**** GIVEN DATA

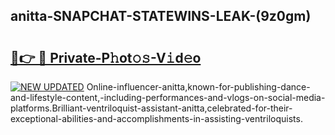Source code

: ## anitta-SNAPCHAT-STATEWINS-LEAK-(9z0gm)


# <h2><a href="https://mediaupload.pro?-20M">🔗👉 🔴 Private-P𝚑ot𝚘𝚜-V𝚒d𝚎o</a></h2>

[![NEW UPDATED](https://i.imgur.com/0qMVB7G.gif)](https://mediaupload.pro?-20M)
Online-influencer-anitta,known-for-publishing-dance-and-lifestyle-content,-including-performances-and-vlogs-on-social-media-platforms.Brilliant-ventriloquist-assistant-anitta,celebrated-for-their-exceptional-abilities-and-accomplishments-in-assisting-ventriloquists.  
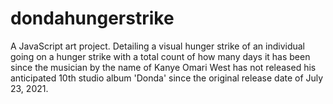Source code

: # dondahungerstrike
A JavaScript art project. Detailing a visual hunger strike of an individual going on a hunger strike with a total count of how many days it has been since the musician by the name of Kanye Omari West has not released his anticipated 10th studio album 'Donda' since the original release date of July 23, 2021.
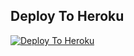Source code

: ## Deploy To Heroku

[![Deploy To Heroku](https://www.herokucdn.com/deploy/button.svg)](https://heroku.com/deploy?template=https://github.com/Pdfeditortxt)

********
**** GIVEN DATA

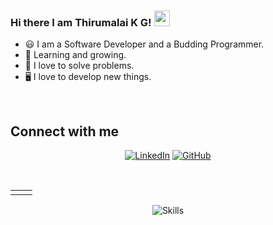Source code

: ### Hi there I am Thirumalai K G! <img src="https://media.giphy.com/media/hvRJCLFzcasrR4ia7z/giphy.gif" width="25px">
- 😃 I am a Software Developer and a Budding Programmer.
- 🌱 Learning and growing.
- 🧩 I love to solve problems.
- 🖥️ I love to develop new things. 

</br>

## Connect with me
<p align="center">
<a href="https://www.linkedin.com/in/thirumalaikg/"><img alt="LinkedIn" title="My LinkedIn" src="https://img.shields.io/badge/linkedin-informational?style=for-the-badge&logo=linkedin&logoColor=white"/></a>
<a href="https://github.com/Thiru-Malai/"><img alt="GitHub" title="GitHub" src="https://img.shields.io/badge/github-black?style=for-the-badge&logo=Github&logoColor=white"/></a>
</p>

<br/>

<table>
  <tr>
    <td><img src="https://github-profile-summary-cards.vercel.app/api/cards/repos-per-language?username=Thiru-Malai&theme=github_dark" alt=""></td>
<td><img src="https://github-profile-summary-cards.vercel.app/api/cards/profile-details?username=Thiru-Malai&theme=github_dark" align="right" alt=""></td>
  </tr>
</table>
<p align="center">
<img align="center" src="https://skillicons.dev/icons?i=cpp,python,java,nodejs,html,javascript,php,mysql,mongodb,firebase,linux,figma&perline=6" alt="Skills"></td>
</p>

********

**TASK TO COMPLETE:** Copy each line of the listing that contains "mediaupload".

**SOLUTION TO THE PROBLEM:**
# <h2><a href="https://mediaupload.pro?-20M">🔗👉 🔴 Private-P𝚑ot𝚘𝚜-V𝚒d𝚎o</a></h2>
[![NEW UPDATED](https://i.imgur.com/0qMVB7G.gif)](https://mediaupload.pro?-20M)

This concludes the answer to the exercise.